Three novels, one reminiscence

This is the time of year when the thing to do is list my favorite books of 2022, but I’m not in the mood for that. I’d rather share the new books added to my reading table, which I think you’ll enjoy. And here I had planned to get books off my reading table in December before the New Year starts.

I picked up this novel to read something otherworldly and lighter, a need I had at the moment given what I’d been reading. Being set in North Korea, you’d think The Sorcerer of Pyongyang would be dark, but it’s not, the story of Cho Jun-Su, a boy who comes to possess a copy of the Dungeons & Dragons player’s handbook left behind by a British tourist. He shares it with a teacher, who translates the book and teaches the roleplaying game to the 10-year-old. They call it the House of Possibility. The gaming strategies influence Jun-Su’s destiny by how they teach him to think smartly, like a fox, and to survive. The story follows him into adulthood as a loyal citizen of the Fatherland and devoted follower of the Dear Leader. Author Marcel Theroux offers a fascinating lens into North Korean political indoctrination, elite government life, prison, famine, and international thieving. He also includes a love story and, in the end, a victory. I flew through it.

I did one of those “I’ll just read a few pages” as I picked up this book. I was procrastinating and delightfully because, within the first 20 pages, I was laughing out loud. A blurb on the back of Factory Girls by The Sunday Times (UK) says it’s “at times savagely funny, but with a loamy undertow of complex feeling” and the Irish Independent says it’s “brilliantly, wickedly funny and soul-crushingly sad.” Here’s how it starts: Maeve Murray, in the Northern Irish town where she grew up during the Troubles, now the summer of 1994, is hoping for good final exam results. She wants to study journalism in London and get the heck out of Dodge. Meanwhile, she takes a summer job at a shirt factory with her best friends. She must iron 100 shirts an hour every day and interact with the English boss, Handy Andy Strawbridge. It’s a Catholic and Protestant workforce, and so there are tensions, which from the dust jacket flap seems to be where Maeve “faces the test of a lifetime.” I eventually had to put down the novel and get on with what I was doing, but it awaits!

Everything I’ve read about They’re Going to Love You gets raves, the story of a choreographer who looks back on her estranged family’s past. A phone call arrives from which 40-something Carlisle Martin learns her father is dying.
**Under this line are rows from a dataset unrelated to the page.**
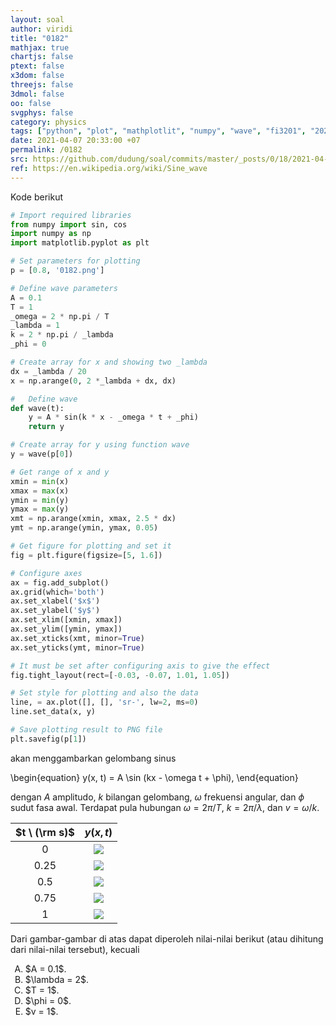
 ```yaml
---
layout: soal
author: viridi
title: "0182"
mathjax: true
chartjs: false
ptext: false
x3dom: false
threejs: false
3dmol: false
oo: false
svgphys: false
category: physics
tags: ["python", "plot", "mathplotlit", "numpy", "wave", "fi3201", "2020-2"]
date: 2021-04-07 20:33:00 +07
permalink: /0182
src: https://github.com/dudung/soal/commits/master/_posts/0/18/2021-04-07-plot-data-2.md
ref: https://en.wikipedia.org/wiki/Sine_wave
---
```

Kode berikut

```python
# Import required libraries
from numpy import sin, cos
import numpy as np
import matplotlib.pyplot as plt

# Set parameters for plotting
p = [0.8, '0182.png']

# Define wave parameters
A = 0.1
T = 1
_omega = 2 * np.pi / T
_lambda = 1
k = 2 * np.pi / _lambda
_phi = 0

# Create array for x and showing two _lambda
dx = _lambda / 20
x = np.arange(0, 2 *_lambda + dx, dx)

#	Define wave
def wave(t):
	y = A * sin(k * x - _omega * t + _phi)
	return y

# Create array for y using function wave
y = wave(p[0])

# Get range of x and y
xmin = min(x)
xmax = max(x)
ymin = min(y)
ymax = max(y)
xmt = np.arange(xmin, xmax, 2.5 * dx)
ymt = np.arange(ymin, ymax, 0.05)

# Get figure for plotting and set it
fig = plt.figure(figsize=[5, 1.6])

# Configure axes
ax = fig.add_subplot()
ax.grid(which='both')
ax.set_xlabel('$x$')
ax.set_ylabel('$y$')
ax.set_xlim([xmin, xmax])
ax.set_ylim([ymin, ymax])
ax.set_xticks(xmt, minor=True)
ax.set_yticks(ymt, minor=True)

# It must be set after configuring axis to give the effect
fig.tight_layout(rect=[-0.03, -0.07, 1.01, 1.05])

# Set style for plotting and also the data
line, = ax.plot([], [], 'sr-', lw=2, ms=0)
line.set_data(x, y)

# Save plotting result to PNG file
plt.savefig(p[1])
```

akan menggambarkan gelombang sinus

\begin{equation}
y(x, t) = A \sin (kx - \omega t + \phi), 
\end{equation}

dengan $A$ amplitudo, $k$ bilangan gelombang, $\omega$ frekuensi angular, dan $\phi$ sudut fasa awal. Terdapat pula hubungan $\omega = 2\pi/T$, $k = 2\pi/\lambda$, dan $v = \omega/k$.

$t \ (\rm s)$ | $y(x, t)$
:-: | :-:
$0$ | ![]({{site.baseurl}}/assets/img/0/18/0182a.png)
$0.25$ | ![]({{site.baseurl}}/assets/img/0/18/0182b.png)
$0.5$ | ![]({{site.baseurl}}/assets/img/0/18/0182c.png)
$0.75$ | ![]({{site.baseurl}}/assets/img/0/18/0182d.png)
$1$ | ![]({{site.baseurl}}/assets/img/0/18/0182e.png)

Dari gambar-gambar di atas dapat diperoleh nilai-nilai berikut (atau dihitung dari nilai-nilai tersebut), kecuali

<ol type="A">
<li>$A = 0.1$.
<li>$\lambda = 2$.
<li>$T = 1$.
<li>$\phi = 0$.
<li>$v = 1$.
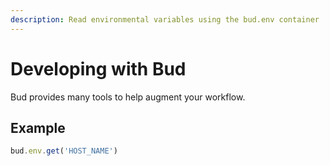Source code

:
 ```yaml
---
description: Read environmental variables using the bud.env container
---
```


# Developing with Bud

Bud provides many tools to help augment your workflow.

## Example

```js
bud.env.get('HOST_NAME')
```
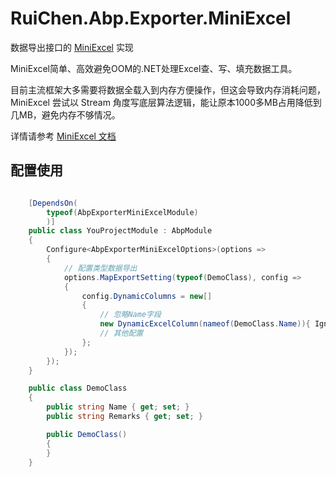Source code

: # RuiChen.Abp.Exporter.MiniExcel

数据导出接口的 [MiniExcel](https://github.com/mini-software/MiniExcel) 实现

MiniExcel简单、高效避免OOM的.NET处理Excel查、写、填充数据工具。

目前主流框架大多需要将数据全载入到内存方便操作，但这会导致内存消耗问题，MiniExcel 尝试以 Stream 角度写底层算法逻辑，能让原本1000多MB占用降低到几MB，避免内存不够情况。

详情请参考 [MiniExcel 文档](https://github.com/mini-software/MiniExcel/blob/master/README.md)

## 配置使用


```csharp

    [DependsOn(
        typeof(AbpExporterMiniExcelModule)
        )]
    public class YouProjectModule : AbpModule
    {
        Configure<AbpExporterMiniExcelOptions>(options =>
        {
            // 配置类型数据导出
            options.MapExportSetting(typeof(DemoClass), config =>
            {
                config.DynamicColumns = new[]
                {
                    // 忽略Name字段
                    new DynamicExcelColumn(nameof(DemoClass.Name)){ Ignore = true },
                    // 其他配置
                };
            });
        });
    }

    public class DemoClass
    {
        public string Name { get; set; }
        public string Remarks { get; set; }

        public DemoClass()
        {
        }
    }
```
She’s been estranged from Robert and his partner James for almost 19 years but now feels compelled to visit them in their apartment on Bank Street in Greenwich Village to say good-bye. “Bank Street plays an outsized role in Carlisle’s imagination,” according to the Kirkus Reviews summary. “She spent summers there in the 1980s and ’90s, ensconced in the world of ballet—where Robert, James, and her mother were fixtures in the 1950s and ’60s—and witnessing the impact of the AIDS epidemic on James and Robert’s large circle of friends.” The dustjacket flap says:

With…a masterfully revealed secret at its heart, [the novel] asks what it takes to be an artist in America, and the price of forgiveness, of ambition, and of love.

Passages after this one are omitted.